Aside from the tired DC trick of renaming the Council with the latest buzzwords — jobs and competitiveness — there’s all the things GE has done under Immelt that make the U.S. less competitive. I noted the other day that GE had signed a big deal with China that will involve us sharing our jet technology with China, which will ultimately help China compete with both GE and — China has said explicitly — Boeing. Then there’s the fact that, even as Immelt has been calling for manufacturing in the U.S., his company has been shutting U.S. plants to move the work to China.

While Immelt was calling for manufacturing to stay in the U.S., his company was at the same time shipping manufacturing jobs overseas by canceling an order with an American-based wind turbine maker, ATI Casting Service in LaPorte, Ind., so that GE could instead buy the parts from a factory in China.

Recently, ATI made $30 million worth of investments to buy, convert, and modernize a shuttered factory in economically ravaged Michigan so the company could provide more parts to GE as the green economy expands with federal stimulus funding. But a Chinese firm underbid ATI, and the factory faced having to lay off 302 union workers and shutter the plant.

In an aggressive bid to keep the factory open, ATI offered to match the price of the Chinese producers. GE once again said they would prefer to buy from China.

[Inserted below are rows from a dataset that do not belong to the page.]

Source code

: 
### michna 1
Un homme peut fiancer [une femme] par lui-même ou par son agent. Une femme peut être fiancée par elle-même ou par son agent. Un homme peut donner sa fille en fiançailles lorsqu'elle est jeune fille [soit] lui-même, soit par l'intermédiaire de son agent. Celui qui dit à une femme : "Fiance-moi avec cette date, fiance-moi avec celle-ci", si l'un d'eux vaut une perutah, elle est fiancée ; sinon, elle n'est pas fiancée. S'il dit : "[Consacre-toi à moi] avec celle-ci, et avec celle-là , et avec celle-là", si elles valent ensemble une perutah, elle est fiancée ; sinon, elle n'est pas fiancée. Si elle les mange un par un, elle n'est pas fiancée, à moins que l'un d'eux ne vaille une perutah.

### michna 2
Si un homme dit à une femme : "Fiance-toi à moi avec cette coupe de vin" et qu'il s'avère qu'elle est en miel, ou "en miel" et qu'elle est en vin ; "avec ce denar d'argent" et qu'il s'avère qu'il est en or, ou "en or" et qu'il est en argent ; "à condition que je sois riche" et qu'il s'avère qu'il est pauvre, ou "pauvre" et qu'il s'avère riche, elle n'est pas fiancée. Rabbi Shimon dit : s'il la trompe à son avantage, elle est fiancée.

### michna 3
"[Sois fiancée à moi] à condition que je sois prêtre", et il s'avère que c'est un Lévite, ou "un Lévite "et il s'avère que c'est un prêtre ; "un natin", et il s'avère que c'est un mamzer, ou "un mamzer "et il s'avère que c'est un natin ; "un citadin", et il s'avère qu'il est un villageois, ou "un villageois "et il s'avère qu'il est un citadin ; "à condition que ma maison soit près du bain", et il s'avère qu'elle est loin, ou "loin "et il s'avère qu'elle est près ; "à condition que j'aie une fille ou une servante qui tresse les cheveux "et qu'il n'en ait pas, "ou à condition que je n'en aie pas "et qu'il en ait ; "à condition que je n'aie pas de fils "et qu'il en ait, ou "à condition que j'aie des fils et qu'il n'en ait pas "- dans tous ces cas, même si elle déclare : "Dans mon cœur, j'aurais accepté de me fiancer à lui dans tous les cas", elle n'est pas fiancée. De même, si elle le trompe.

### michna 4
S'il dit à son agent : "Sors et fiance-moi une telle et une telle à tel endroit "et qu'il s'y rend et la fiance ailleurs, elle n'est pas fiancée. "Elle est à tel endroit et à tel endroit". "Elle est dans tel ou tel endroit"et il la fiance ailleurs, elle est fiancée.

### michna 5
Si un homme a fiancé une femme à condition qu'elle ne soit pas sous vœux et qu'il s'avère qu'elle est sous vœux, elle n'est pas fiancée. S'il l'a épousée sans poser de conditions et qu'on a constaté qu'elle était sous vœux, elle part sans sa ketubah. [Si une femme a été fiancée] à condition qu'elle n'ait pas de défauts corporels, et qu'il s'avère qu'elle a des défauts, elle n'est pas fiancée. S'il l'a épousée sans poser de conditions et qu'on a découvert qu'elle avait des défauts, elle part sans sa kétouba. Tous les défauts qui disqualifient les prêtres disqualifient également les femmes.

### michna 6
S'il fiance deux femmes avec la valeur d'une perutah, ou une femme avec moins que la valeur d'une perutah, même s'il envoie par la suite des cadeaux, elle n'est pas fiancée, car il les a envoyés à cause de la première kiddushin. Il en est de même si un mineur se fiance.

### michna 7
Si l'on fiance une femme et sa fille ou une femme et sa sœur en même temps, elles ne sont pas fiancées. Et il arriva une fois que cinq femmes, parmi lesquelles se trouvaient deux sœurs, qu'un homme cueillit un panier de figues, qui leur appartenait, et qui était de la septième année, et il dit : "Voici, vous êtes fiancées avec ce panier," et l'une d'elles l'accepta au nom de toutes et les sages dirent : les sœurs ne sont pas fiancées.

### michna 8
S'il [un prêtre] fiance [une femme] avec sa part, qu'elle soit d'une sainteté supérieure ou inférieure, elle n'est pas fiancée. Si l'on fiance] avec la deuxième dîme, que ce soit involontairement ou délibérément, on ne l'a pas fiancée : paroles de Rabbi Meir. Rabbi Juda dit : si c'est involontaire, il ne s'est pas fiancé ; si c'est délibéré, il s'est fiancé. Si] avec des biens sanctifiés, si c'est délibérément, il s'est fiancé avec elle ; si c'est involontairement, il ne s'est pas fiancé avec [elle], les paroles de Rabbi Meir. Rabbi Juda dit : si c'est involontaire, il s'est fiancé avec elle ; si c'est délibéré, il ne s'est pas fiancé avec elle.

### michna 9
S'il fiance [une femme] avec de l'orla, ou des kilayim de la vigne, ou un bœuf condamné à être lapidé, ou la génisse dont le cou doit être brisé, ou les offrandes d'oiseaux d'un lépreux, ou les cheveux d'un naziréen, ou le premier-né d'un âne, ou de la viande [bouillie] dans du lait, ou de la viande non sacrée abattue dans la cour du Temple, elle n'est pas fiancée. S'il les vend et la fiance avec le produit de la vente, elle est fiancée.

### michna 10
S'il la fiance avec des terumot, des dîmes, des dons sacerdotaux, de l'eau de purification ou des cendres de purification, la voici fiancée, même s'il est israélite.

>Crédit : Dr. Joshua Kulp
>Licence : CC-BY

The ATI plant is now closed, the jobs gone.

Then there is Immelt’s call for Free — not Fair — Trade in his op-ed announcing the Kabuki Council.

Free trade: America cannot expand its manufacturing base without greatly increasing the volume of goods it sells overseas. That is why I applaud the free-trade agreement recently concluded between the United States and South Korea, which will eliminate barriers to U.S. exports and support export-oriented jobs. We should seek to conclude trade and investment agreements with other fast-growing markets and modernize our systems for export finance and trade control. Those who advocate increasing domestic manufacturing jobs by erecting trade barriers have it exactly wrong.

And then, finally, there’s the little detail that GE managed, alone of “manufacturing companies” in the U.S., to turn itself into a Too Big To Fail overleveraged finance company in need of a $16 billion bailout from the government (as has happened with all the TBTF finance companies, bailouts have made GE’s financing business profitable again).

In short, no matter how many times Immelt gets up on a podium or in an op-ed and feigns an interest in American jobs, his actions make him the poster child for everything wrong with the U.S. economy right now.

And that’s what Obama is rolling out, as he moves into campaign mode, to convince Americans he’s going to do a damn thing about jobs.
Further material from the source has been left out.